Reproduce verbatim the lines of the material below, starting at the line with "You can read" and ending at the line with "A pagination is", both inclusive; skip the rest.

• _DATA FOR THIS TASK_:
_ _ _ _
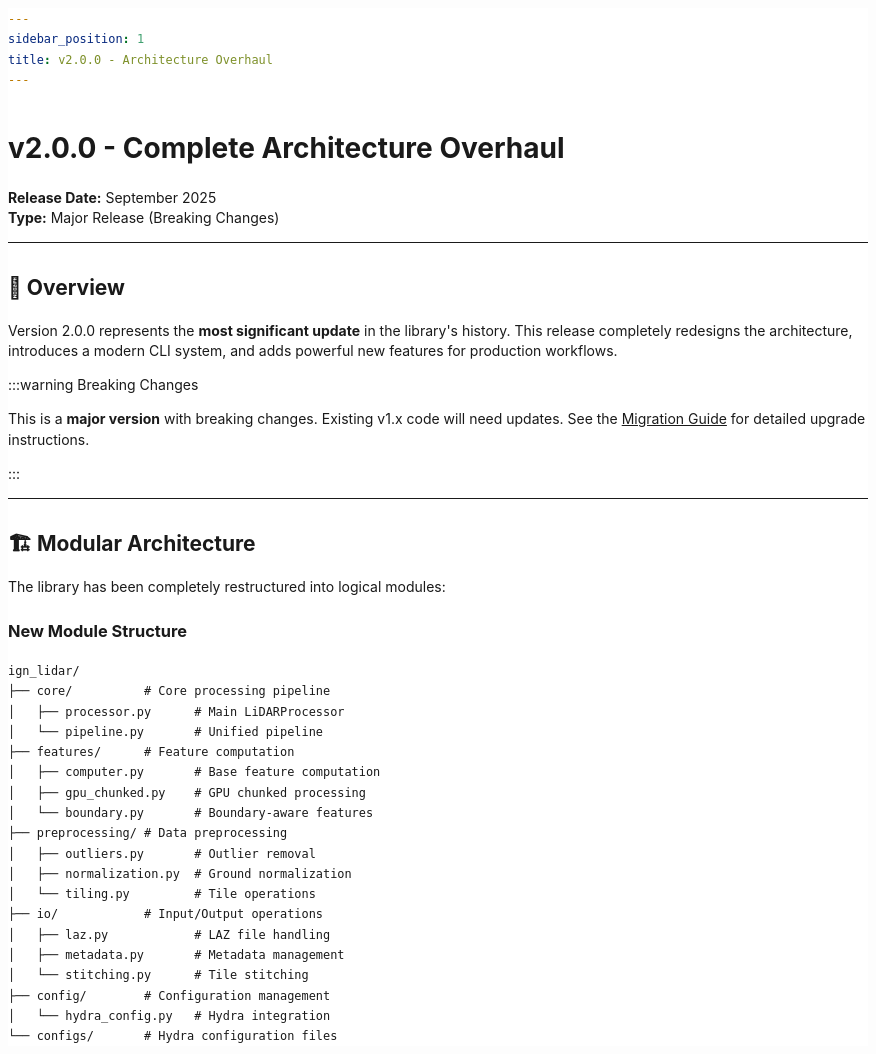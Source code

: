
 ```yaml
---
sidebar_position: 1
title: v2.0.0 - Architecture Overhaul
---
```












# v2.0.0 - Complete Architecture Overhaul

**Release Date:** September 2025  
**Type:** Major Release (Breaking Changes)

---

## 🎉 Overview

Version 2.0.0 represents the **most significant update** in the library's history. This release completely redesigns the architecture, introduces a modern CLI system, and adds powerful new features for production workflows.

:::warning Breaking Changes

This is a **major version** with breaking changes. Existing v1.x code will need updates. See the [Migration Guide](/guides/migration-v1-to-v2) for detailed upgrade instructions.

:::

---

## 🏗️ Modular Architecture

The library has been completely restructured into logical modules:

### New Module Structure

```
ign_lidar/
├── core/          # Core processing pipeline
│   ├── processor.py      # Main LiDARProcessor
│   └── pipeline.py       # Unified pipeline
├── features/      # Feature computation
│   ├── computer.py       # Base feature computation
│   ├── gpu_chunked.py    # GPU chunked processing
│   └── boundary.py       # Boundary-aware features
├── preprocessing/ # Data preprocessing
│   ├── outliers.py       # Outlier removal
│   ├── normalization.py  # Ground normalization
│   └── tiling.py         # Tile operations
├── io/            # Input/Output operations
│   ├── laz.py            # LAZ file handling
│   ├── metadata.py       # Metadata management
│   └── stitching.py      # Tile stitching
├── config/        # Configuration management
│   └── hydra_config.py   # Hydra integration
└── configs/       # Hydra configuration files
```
_ _ _ _
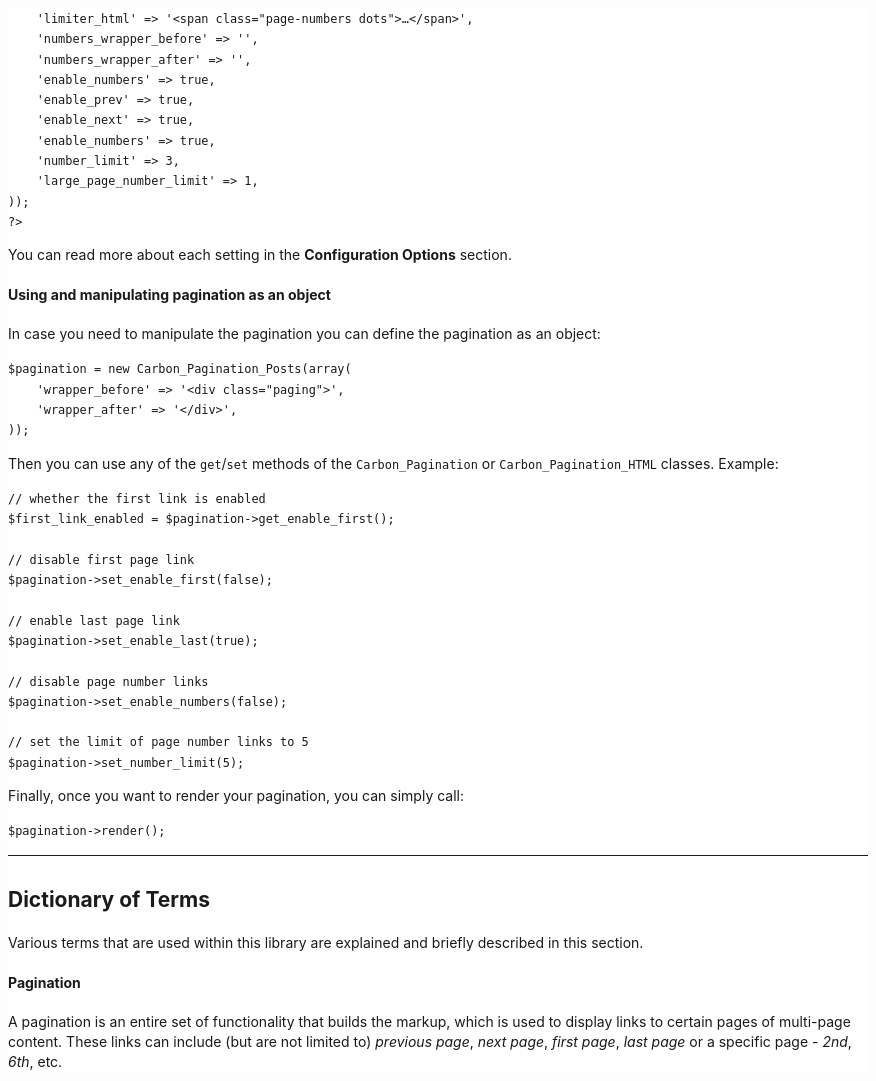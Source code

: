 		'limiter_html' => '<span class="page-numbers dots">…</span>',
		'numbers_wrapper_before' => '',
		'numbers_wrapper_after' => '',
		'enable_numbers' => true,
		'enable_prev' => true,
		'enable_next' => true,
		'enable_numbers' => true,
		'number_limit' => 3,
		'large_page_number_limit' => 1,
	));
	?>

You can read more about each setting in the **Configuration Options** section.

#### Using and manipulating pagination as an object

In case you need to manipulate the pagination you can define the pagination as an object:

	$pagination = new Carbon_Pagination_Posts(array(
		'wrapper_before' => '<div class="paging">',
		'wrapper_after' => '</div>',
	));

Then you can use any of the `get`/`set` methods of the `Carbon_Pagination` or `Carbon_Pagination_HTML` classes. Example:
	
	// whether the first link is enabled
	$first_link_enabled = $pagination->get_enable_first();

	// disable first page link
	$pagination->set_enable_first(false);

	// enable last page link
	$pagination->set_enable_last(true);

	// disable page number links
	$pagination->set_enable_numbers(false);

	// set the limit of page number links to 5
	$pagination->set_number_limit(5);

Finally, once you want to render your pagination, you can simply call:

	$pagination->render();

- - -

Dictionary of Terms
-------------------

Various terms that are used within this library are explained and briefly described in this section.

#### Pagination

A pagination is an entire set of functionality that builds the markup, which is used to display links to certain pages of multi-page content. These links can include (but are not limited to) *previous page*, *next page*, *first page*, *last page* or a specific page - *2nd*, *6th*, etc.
_ _ _ _
• _YOUR RESPONSE_:
You can read more about each setting in the **Configuration Options** section.

#### Using and manipulating pagination as an object

In case you need to manipulate the pagination you can define the pagination as an object:

	$pagination = new Carbon_Pagination_Posts(array(
		'wrapper_before' => '<div class="paging">',
		'wrapper_after' => '</div>',
	));

Then you can use any of the `get`/`set` methods of the `Carbon_Pagination` or `Carbon_Pagination_HTML` classes. Example:
	
	// whether the first link is enabled
	$first_link_enabled = $pagination->get_enable_first();

	// disable first page link
	$pagination->set_enable_first(false);

	// enable last page link
	$pagination->set_enable_last(true);

	// disable page number links
	$pagination->set_enable_numbers(false);

	// set the limit of page number links to 5
	$pagination->set_number_limit(5);

Finally, once you want to render your pagination, you can simply call:

	$pagination->render();

- - -

Dictionary of Terms
-------------------

Various terms that are used within this library are explained and briefly described in this section.

#### Pagination

A pagination is an entire set of functionality that builds the markup, which is used to display links to certain pages of multi-page content. These links can include (but are not limited to) *previous page*, *next page*, *first page*, *last page* or a specific page - *2nd*, *6th*, etc.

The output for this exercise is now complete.